Il lui lança un rond de serviette que Rosier s'empressa d'attraper à la volée et de ramener en animal obéissant à son maître.
—C'est qui le bon Croup à Jacques? Hein? C'est Thibaldus!
Alors que d'Arcy et de Valmy débarquaient pour lui mettre la main au collet et lui donner des ordres remplaçant les précédents, Jacques envoya une tartine à travers le miroir et le «Croup» fila pour la croquer.
À table, les enfants étaient pliés en deux, comme les autres tablées. Tout le monde se tordait de rire. Jamais une journée n'avait débuté dans une joie pareille. L'hilarité était partagée par la table des enseignants. La Suissesse leva même un discret pouce en l'air à l'attention du Cracmol.

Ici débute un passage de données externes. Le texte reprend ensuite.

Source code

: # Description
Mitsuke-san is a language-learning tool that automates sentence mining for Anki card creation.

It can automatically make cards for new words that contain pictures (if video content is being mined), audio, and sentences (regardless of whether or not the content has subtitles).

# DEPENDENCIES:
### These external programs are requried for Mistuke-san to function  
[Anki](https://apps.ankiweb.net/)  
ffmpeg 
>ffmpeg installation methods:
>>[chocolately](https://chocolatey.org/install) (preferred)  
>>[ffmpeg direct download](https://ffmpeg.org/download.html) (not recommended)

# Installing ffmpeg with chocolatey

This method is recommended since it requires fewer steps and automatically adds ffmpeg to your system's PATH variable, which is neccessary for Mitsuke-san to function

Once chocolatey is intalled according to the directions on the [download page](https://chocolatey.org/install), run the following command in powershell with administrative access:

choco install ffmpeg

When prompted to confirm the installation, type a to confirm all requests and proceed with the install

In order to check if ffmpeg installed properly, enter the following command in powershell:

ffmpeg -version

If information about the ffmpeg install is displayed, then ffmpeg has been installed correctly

Dès que les enfants eurent recouvré un semblant de sérieux, Jacques dressa un rapide compte-rendu du cours d'études des créatures magiques de la veille. Ils échafaudèrent un plan diabolique pour exploiter le merveilleux cadeau fait par la potion surdosée.
Le château et les jardins se paraient de couleurs orange, agrémentées de touches de noir. Des citrouilles évidées par les élèves de 3e année, à coups de Diffindo, un exercice ludique concocté par Elvira, décoraient l'Académie et annonçaient la fête d'Halloween, le dimanche 31 octobre. Pour l'heure, planqué sous la cape de dissimulation subtilisée à Claire Obscur l'année passée, le petit Belge patientait près du pavillon Urtica. Il était plus que jamais décidé à faire coïncider les fréquentes absences de Casper dans la chambre numéro 7 au club si secret de Sidonia Alinea. Un secret de polichinelle mais un club impénétrable, pour l'instant.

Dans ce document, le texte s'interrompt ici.